Abstract:
Milk powder,
Polygonatum kingianum paste and sucrose were used as the main ingredients and a
P. kingianum yogurt was fermented and developed. The optimal formula of
P. kingianum yogurt was optimized by sensory evaluation, single-factor combined with response surface test. In addition, yoghurt was prepared with the optimised formula to compare the physicochemical and microbiological indices and antioxidant capacity of
P. kingianum yoghurt with that of plain yoghurt (without
P. kingianum). The results showed that the optimal formula for
P. kingianum yoghurt was 1.5% addition of
P. kingianum paste, 10% addition of sucrose and 0.02% addition of starter culture.
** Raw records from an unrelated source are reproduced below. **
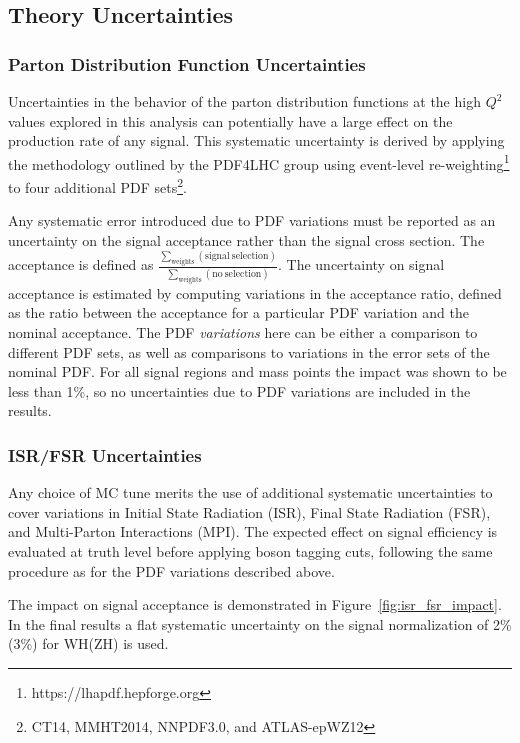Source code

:\subsection{Theory Uncertainties}

\subsubsection{Parton Distribution Function Uncertainties}
\label{sec:pdf_unc}
Uncertainties in the behavior of the parton distribution functions at the high $Q^2$ values explored in this analysis can potentially have a large effect on the production rate of any signal.
This systematic uncertainty is derived by applying the methodology outlined by the PDF4LHC group using event-level re-weighting\footnote{https://lhapdf.hepforge.org} to four additional PDF sets\footnote{CT14, MMHT2014, NNPDF3.0, and ATLAS-epWZ12}.

Any systematic error introduced due to PDF variations must be reported as an uncertainty on the signal acceptance rather than the signal cross section. The acceptance is defined as
$\frac{\sum_{\mathrm{weights}} (\mathrm{signal\ selection})}{\sum_{\mathrm{weights}} (\mathrm{no\ selection})}$.
The uncertainty on signal acceptance is estimated by computing variations in the acceptance ratio, defined as the ratio between the acceptance for a particular PDF variation and the nominal acceptance.
The PDF \textit{variations} here can be either a comparison to different PDF sets, as well as comparisons to variations in the error sets of the nominal PDF.
For all signal regions and mass points the impact was shown to be less than 1\%, so no uncertainties due to PDF variations are included in the results.

\subsubsection{ISR/FSR Uncertainties}

Any choice of MC tune merits the use of additional systematic uncertainties to cover variations in Initial State Radiation (ISR), Final State Radiation (FSR), and Multi-Parton Interactions (MPI).
The expected effect on signal efficiency is evaluated at truth level before applying boson tagging cuts, following the same procedure as for the PDF variations described above.

The impact on signal acceptance is demonstrated in Figure~\ref{fig:isr_fsr_impact}.
In the final results a flat systematic uncertainty on the signal normalization of 2\%(3\%) for WH(ZH) is used.

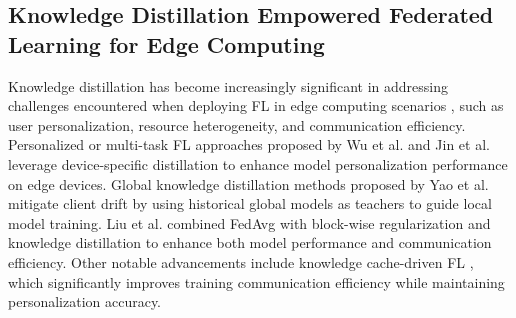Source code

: \documentclass[10pt,journal]{IEEEtran}
\begin{document}
\subsection{Knowledge Distillation Empowered Federated Learning for Edge Computing}
Knowledge distillation has become increasingly significant in addressing challenges encountered when deploying FL in edge computing scenarios \cite{wu2023survey}, such as user personalization, resource heterogeneity, and communication efficiency. Personalized or multi-task FL approaches proposed by Wu et al. \cite{wu2023fedict} and Jin et al. \cite{jin2023personalized} leverage device-specific distillation to enhance model personalization performance on edge devices. Global knowledge distillation methods proposed by Yao et al. \cite{yao2024fedgkd} mitigate client drift by using historical global models as teachers to guide local model training. Liu et al. \cite{liu2024adaptive} combined FedAvg with block-wise regularization and knowledge distillation to enhance both model performance and communication efficiency. Other notable advancements include knowledge cache-driven FL \cite{wu2024fedcache,pan2024fedcache}, which significantly improves training communication efficiency while maintaining personalization accuracy.
\end{document}
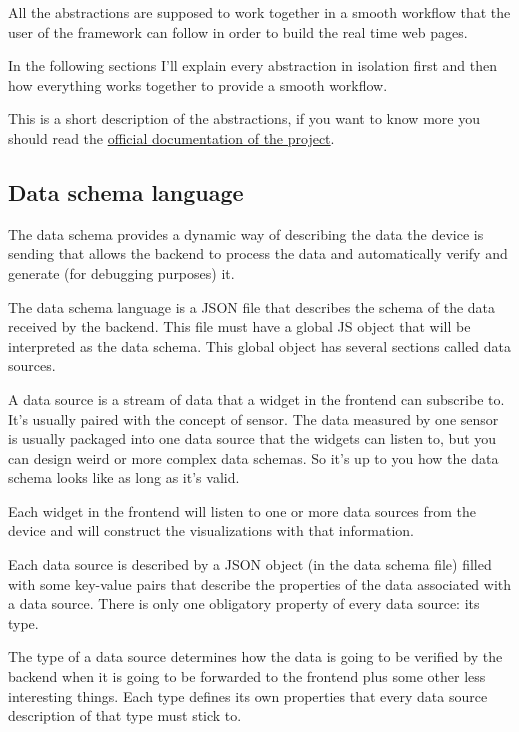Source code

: \documentclass[12pt]{article}
\begin{document}
        All the abstractions are supposed to work together in a smooth workflow
        that the user of the framework can follow in order to build the real
        time web pages.

        In the following sections I'll explain every abstraction in isolation
        first and then how everything works together to provide a smooth
        workflow.

        This is a short description of the abstractions, if you want to know
        more you should read the
        \href{http://lupulo.readthedocs.org/en/latest/index.html}{official
        documentation of the project}.

        \subsection{Data schema language}
            The data schema provides a dynamic way of describing the data the
            device is sending that allows the backend to process the data and
            automatically verify and generate (for debugging purposes) it.

            The data schema language is a JSON file that describes the schema of
            the data received by the backend.  This file must have a global JS
            object that will be interpreted as the data schema. This global
            object has several sections called data sources.

            A data source is a stream of data that a widget in the frontend can
            subscribe to.  It's usually paired with the concept of sensor.
            The data measured by one sensor is usually packaged into one data
            source that the widgets can listen to, but you can design weird or
            more complex data schemas. So it's up to you how the data schema
            looks like as long as it's valid.

            Each widget in the frontend will listen to one or more data sources
            from the device and will construct the visualizations with that
            information.

            Each data source is described by a JSON object (in the data schema
            file) filled with some key-value pairs that describe the properties
            of the data associated with a data source. There is only one
            obligatory property of every data source: its type.

            The type of a data source determines how the data is going to be
            verified by the backend when it is going to be forwarded to the
            frontend plus some other less interesting things. Each type defines
            its own properties that every data source description of that type
            must stick to.
\end{document}
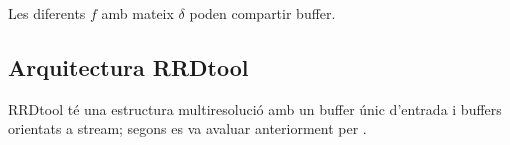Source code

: Les diferents $f$ amb mateix $\delta$ poden compartir buffer.





\subsection{Arquitectura RRDtool}


RRDtool té una estructura multiresolució amb un buffer únic d'entrada
i buffers orientats a stream; segons es va avaluar anteriorment per
\textcite{llusa11:tfm}.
P. kingianum yogurt had a delicate taste, with a moderate ratio of sweet and sour, with a light flavor of
P.
kingianum and sensory score of 87.62
. All physicochemical and microbiological indexes met the national standards. The antioxidant capacity and texture analysis showed that compared with plain yoghurt, the addition of
P. kingianum paste significantly improved the antioxidant capacity and stability of the yoghurt. Microstructural analysis showed that
P. kingianum paste was tightly bound to milk protein, forming a densely structured milk gel and improving the viscosity value of yogurt. Therefore, a functional yogurt was developed by compounding
P. kingianum, which had a certain market value.